"Good egg!" cried Wimsey. "Now we're gettin' down to it. Stay here, there's a good man, in case anything turns up. I'll run round to the Yard now. They'll send you up dinner, and tell Bunter to give you a bottle of the Chateau Yquem—it's rather decent. So long."
He leapt out of the flat, and a moment later his taxi buzzed away up Piccadilly.
CHAPTER VII
The Club and the Bullet
He is dead, and by my hand. It were better that I were dead myself, for the guilty wretch I am.
ADVENTURES OF SEXTON BLAKE
Hour after hour Mr. Parker sat waiting for his friend's return. Again and again he went over the Riddlesdale Case, checking his notes here, amplifying them there, involving his tired brain in speculations of the most fantastic kind. He wandered about the room, taking down here and there a book from the shelves, strumming a few unskillful bars upon the piano, glancing through the weeklies, fidgeting restlessly. At length he selected a volume from the criminological section of the bookshelves, and forced himself to read with attention that most fascinating and dramatic of poison trials—the Seddon Case. Gradually the mystery gripped him, as it invariably did, and it was with a start of astonishment that he looked up at a long and vigorous whirring of the doorbell, to find that it was already long past midnight.
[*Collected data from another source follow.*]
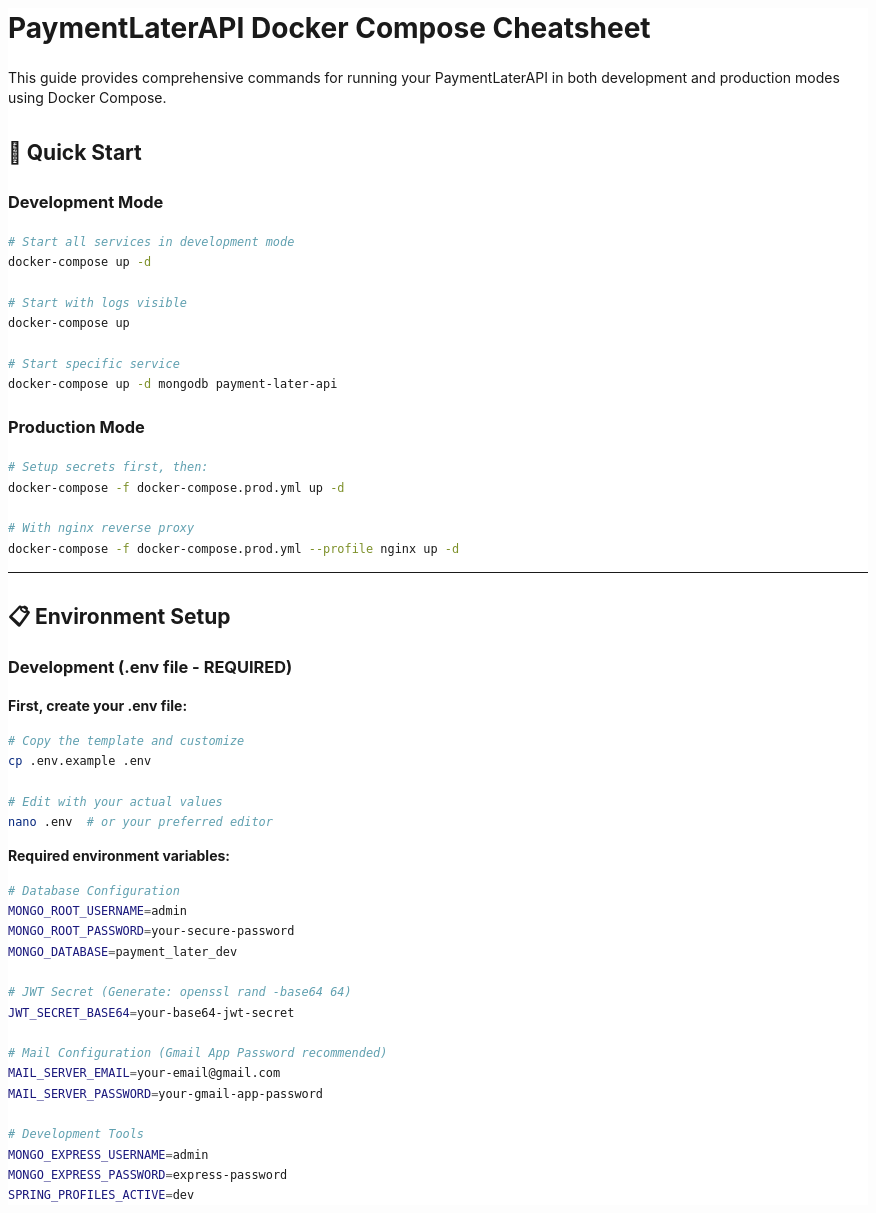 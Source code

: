 # PaymentLaterAPI Docker Compose Cheatsheet

This guide provides comprehensive commands for running your PaymentLaterAPI in both development and production modes using Docker Compose.

## 🚀 Quick Start

### Development Mode
```bash
# Start all services in development mode
docker-compose up -d

# Start with logs visible
docker-compose up

# Start specific service
docker-compose up -d mongodb payment-later-api
```

### Production Mode
```bash
# Setup secrets first, then:
docker-compose -f docker-compose.prod.yml up -d

# With nginx reverse proxy
docker-compose -f docker-compose.prod.yml --profile nginx up -d
```

---

## 📋 Environment Setup

### Development (.env file - REQUIRED)
**First, create your .env file:**
```bash
# Copy the template and customize
cp .env.example .env

# Edit with your actual values
nano .env  # or your preferred editor
```

**Required environment variables:**
```bash
# Database Configuration
MONGO_ROOT_USERNAME=admin
MONGO_ROOT_PASSWORD=your-secure-password
MONGO_DATABASE=payment_later_dev

# JWT Secret (Generate: openssl rand -base64 64)
JWT_SECRET_BASE64=your-base64-jwt-secret

# Mail Configuration (Gmail App Password recommended)
MAIL_SERVER_EMAIL=your-email@gmail.com
MAIL_SERVER_PASSWORD=your-gmail-app-password

# Development Tools
MONGO_EXPRESS_USERNAME=admin
MONGO_EXPRESS_PASSWORD=express-password
SPRING_PROFILES_ACTIVE=dev
```

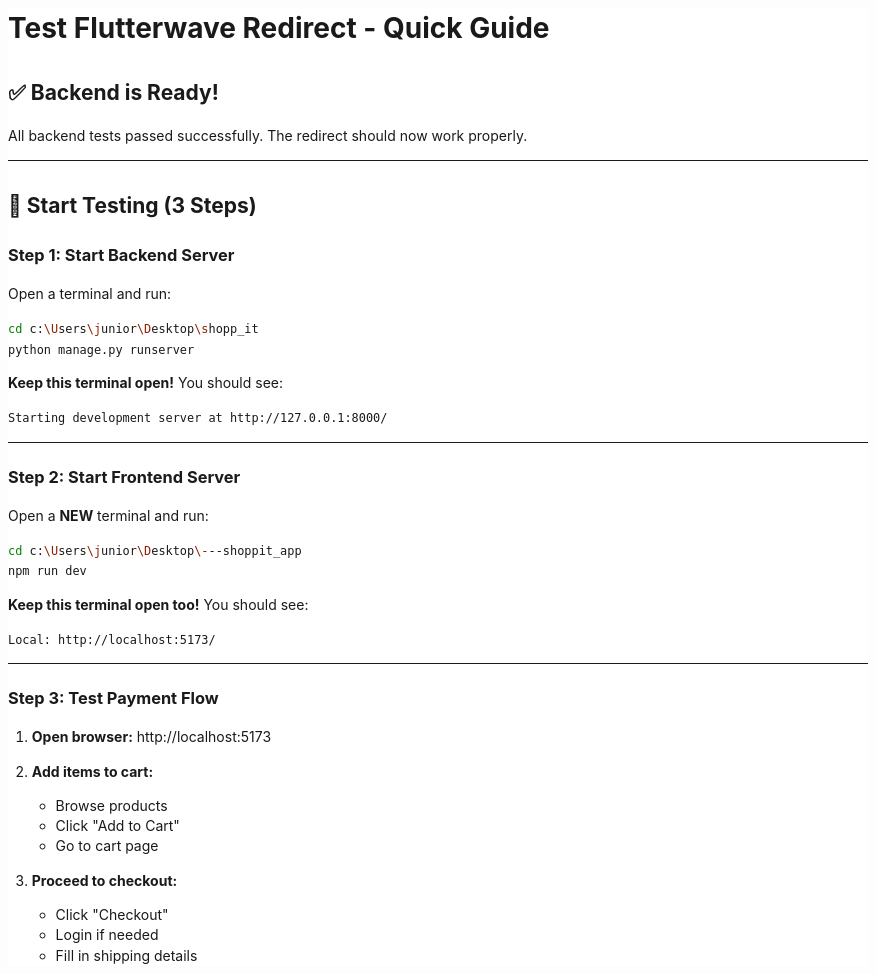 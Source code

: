 # Test Flutterwave Redirect - Quick Guide

## ✅ Backend is Ready!

All backend tests passed successfully. The redirect should now work properly.

---

## 🚀 Start Testing (3 Steps)

### Step 1: Start Backend Server

Open a terminal and run:

```bash
cd c:\Users\junior\Desktop\shopp_it
python manage.py runserver
```

**Keep this terminal open!** You should see:
```
Starting development server at http://127.0.0.1:8000/
```

---

### Step 2: Start Frontend Server

Open a **NEW** terminal and run:

```bash
cd c:\Users\junior\Desktop\---shoppit_app
npm run dev
```

**Keep this terminal open too!** You should see:
```
Local: http://localhost:5173/
```

---

### Step 3: Test Payment Flow

1. **Open browser:** http://localhost:5173

2. **Add items to cart:**
   - Browse products
   - Click "Add to Cart"
   - Go to cart page

3. **Proceed to checkout:**
   - Click "Checkout"
   - Login if needed
   - Fill in shipping details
His first thought was that Wimsey must have left his latchkey behind, and he was preparing a facetious greeting when the door opened—exactly as in the beginning of a Sherlock Holmes story—to admit a tall and beautiful young woman, in an extreme state of nervous agitation, with a halo of golden hair, violet-blue eyes, and disordered apparel all complete; for as she threw back her heavy traveling-coat he observed that she wore evening dress, with light green silk stockings and heavy brogue shoes thickly covered with mud.
"His lordship has not yet returned, my lady," said Mr. Bunter, "but Mr. Parker is here waiting for him, and we are expecting him at any minute now. Will your ladyship take anything?"